In business and engineering, new product development (NPD) covers the complete process of bringing a new product to market, renewing an existing product or introducing a product in a new market. A central aspect of NPD is product design, along with various business considerations. New product development is described broadly as the transformation of a market opportunity into a product available for sale. The products developed by an organisation provide the means for it to generate income. For many technology-intensive firms their approach is based on exploiting technological innovation in a rapidly changing market. 

The product can be tangible (something physical which one can touch) or intangible (like a service or experience), though sometimes services and other processes are distinguished from "products". NPD requires an understanding of customer needs and wants, the competitive environment, and the nature of the market.
Cost, time, and quality are the main variables that drive customer needs. Aiming at these three variables, innovative companies develop continuous practices and strategies to better satisfy customer requirements and to increase their own market share by a regular development of new products. There are many uncertainties and challenges which companies must face throughout the process.

Process structure 
The product development process typically consists of several activities that firms employ in the complex process of delivering new products to the market. A process management approach is used to provide a structure. Product development often overlaps much with the engineering design process, particularly if the new product being developed involves application of math and/or science. Every new product will pass through a series of stages/phases, including ideation among other aspects of design, as well as manufacturing and market introduction.  In highly complex engineered products (e.g. aircraft, automotive, machinery), the NPD process can be likewise complex regarding management of personnel, milestones, and deliverables.  Such projects typically use an integrated product team approach.  The process for managing large-scale complex engineering products is much slower (often 10-plus years) than that deployed for many types of consumer goods.

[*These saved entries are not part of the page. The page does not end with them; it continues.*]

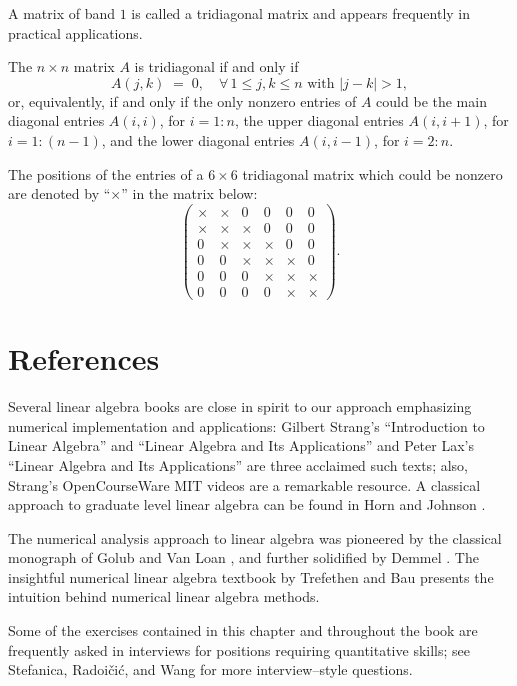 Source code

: 
A matrix of band $1$ is called a tridiagonal matrix and appears frequently
in practical applications.

\begin{definition}
The $n\times n$ matrix $A$ is tridiagonal if and only if
\[
A(j,k) \;=\; 0, \quad \forall\, 1\le j,k\le n \text{ with } |j-k|>1,
\]
or, equivalently, if and only if the only nonzero entries of $A$ could be
the main diagonal entries $A(i,i)$, for $i=1:n$, the upper diagonal
entries $A(i,i+1)$, for $i=1:(n-1)$, and the lower diagonal entries
$A(i,i-1)$, for $i=2:n$.
\end{definition}

\begin{examplex}
The positions of the entries of a $6\times 6$ tridiagonal matrix which
could be nonzero are denoted by ``$\times$'' in the matrix below:
\[
\begin{pmatrix}
\times & \times & 0 & 0 & 0 & 0 \\
\times & \times & \times & 0 & 0 & 0 \\
0 & \times & \times & \times & 0 & 0 \\
0 & 0 & \times & \times & \times & 0 \\
0 & 0 & 0 & \times & \times & \times \\
0 & 0 & 0 & 0 & \times & \times
\end{pmatrix}.
\]
\end{examplex}

\section{References}

Several linear algebra books are close in spirit to our approach
emphasizing numerical implementation and applications: Gilbert Strang's
``Introduction to Linear Algebra'' \cite{41} and ``Linear Algebra and Its
Applications'' \cite{40} and Peter Lax's ``Linear Algebra and Its
Applications'' \cite{26} are three acclaimed such texts; also, Strang's
OpenCourseWare MIT videos are a remarkable resource. A classical approach
to graduate level linear algebra can be found in Horn and Johnson
\cite{22}.

The numerical analysis approach to linear algebra was pioneered by the
classical monograph of Golub and Van Loan \cite{18}, and further
solidified by Demmel \cite{13}. The insightful numerical linear algebra
textbook by Trefethen and Bau \cite{43} presents the intuition behind
numerical linear algebra methods.

Some of the exercises contained in this chapter and throughout the book
are frequently asked in interviews for positions requiring quantitative
skills; see Stefanica, Radoičić, and Wang \cite{39} for more
interview--style questions.
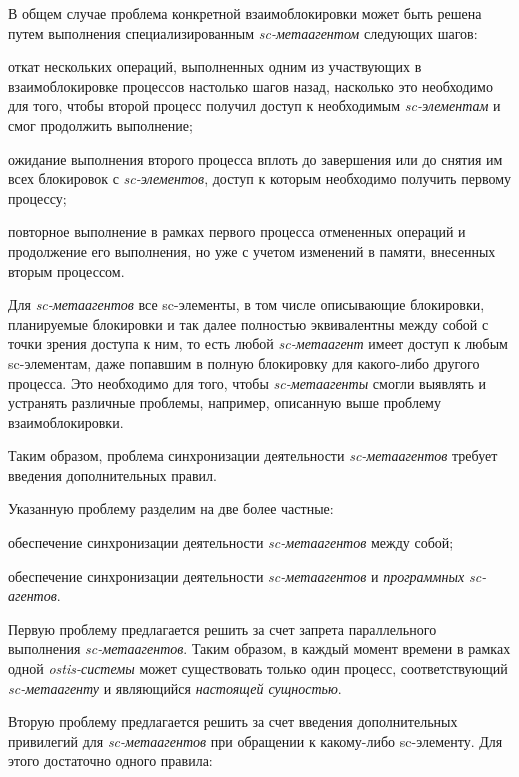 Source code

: В общем случае проблема конкретной взаимоблокировки может быть решена путем выполнения специализированным \textit{sc-метаагентом} следующих шагов:	
\begin{textitemize}
	\item откат нескольких операций, выполненных одним из участвующих в взаимоблокировке процессов настолько шагов назад, насколько это необходимо для того, чтобы второй процесс получил доступ к необходимым \textit{sc-элементам} и смог продолжить выполнение;
	\item ожидание выполнения второго процесса вплоть до завершения или до снятия им всех блокировок с \textit{sc-элементов}, доступ к которым необходимо получить первому процессу;
	\item повторное выполнение в рамках первого процесса отмененных операций и продолжение его выполнения, но уже с учетом изменений в памяти, внесенных вторым процессом.		
\end{textitemize}

Для \textit{sc-метаагентов} все sc-элементы, в том числе описывающие блокировки, планируемые блокировки и так далее полностью эквивалентны между собой с точки зрения доступа к ним, то есть любой \textit{sc-метаагент} имеет доступ к любым sc-элементам, даже попавшим в полную блокировку для какого-либо другого процесса. Это необходимо для того, чтобы \textit{sc-метаагенты} смогли выявлять и устранять различные проблемы, например, описанную выше проблему взаимоблокировки.

Таким образом, проблема синхронизации деятельности \textit{sc-метаагентов} требует введения дополнительных правил.

Указанную проблему разделим на две более частные:
\begin{textitemize}
	\item обеспечение синхронизации деятельности \textit{sc-метаагентов} между собой;
	\item обеспечение синхронизации деятельности \textit{sc-метаагентов} и \textit{программных sc-агентов}.		
\end{textitemize}

Первую проблему предлагается решить за счет запрета параллельного выполнения \textit{sc-метаагентов}. Таким образом, в каждый момент времени в рамках одной \textit{ostis-системы} может существовать только один процесс, соответствующий \textit{sc-метаагенту} и являющийся \textit{настоящей сущностью}. 

Вторую проблему предлагается решить за счет введения дополнительных привилегий для \textit{sc-метаагентов} при обращении к какому-либо sc-элементу. Для этого достаточно одного правила: 

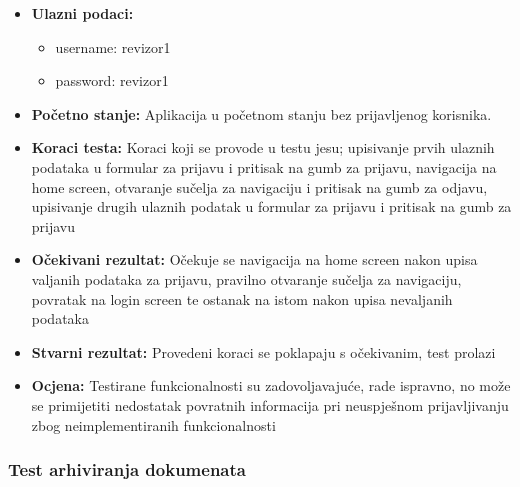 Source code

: 			\begin{itemize}
				
				\item{\textbf{Ulazni podaci:}}
				\begin{itemize}
					\item{username: revizor1}
					\item{password: revizor1}
				\end{itemize}
				
				\item{\textbf{Početno stanje:} Aplikacija u početnom stanju bez prijavljenog korisnika.}
				
				\item{\textbf{Koraci testa:} Koraci koji se provode u testu jesu; upisivanje prvih ulaznih podataka u formular za prijavu i pritisak na gumb za prijavu, navigacija na home screen, otvaranje sučelja za navigaciju i pritisak na gumb za odjavu, upisivanje drugih ulaznih podatak u formular za prijavu i pritisak na gumb za prijavu}
				
				\item{\textbf{Očekivani rezultat:} Očekuje se navigacija na home screen nakon upisa valjanih podataka za prijavu, pravilno otvaranje sučelja za navigaciju, povratak na login screen te ostanak na istom nakon upisa nevaljanih podataka}
				
				\item{\textbf{Stvarni rezultat:} Provedeni koraci se poklapaju s očekivanim, test prolazi}
				
				\item{\textbf{Ocjena:} Testirane funkcionalnosti su zadovoljavajuće, rade ispravno, no može se primijetiti nedostatak povratnih informacija pri neuspješnom prijavljivanju zbog neimplementiranih funkcionalnosti}
				
			\end{itemize}
			
			\subsubsection{Test arhiviranja dokumenata}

The product development process is articulated and broken down in many different ways, many of which often include the following phases/stages:
  Fuzzy front-end (FFE) is the set of activities employed before the more formal and well defined requirements specification is completed. Requirements speak to what the product should do or have, at varying degrees of specificity, in order to meet the perceived market or business need.
  Product design is the development of both the high-level and detailed-level design of the product:  which turns the what of the requirements into a specific how this particular product will meet those requirements. This typically has the most overlap with the engineering design process, but can also include industrial design and even purely aesthetic aspects of design. On the marketing and planning side, this phase ends at pre-commercialization analysis stage.
  Product implementation often refers to later stages of detailed engineering design (e.g. refining mechanical or electrical hardware, or software, or goods or other product forms), as well as test process that may be used to validate that the prototype actually meets all design specifications that were established.
  Fuzzy back-end or commercialization phase represent the action steps where the production and market launch occur.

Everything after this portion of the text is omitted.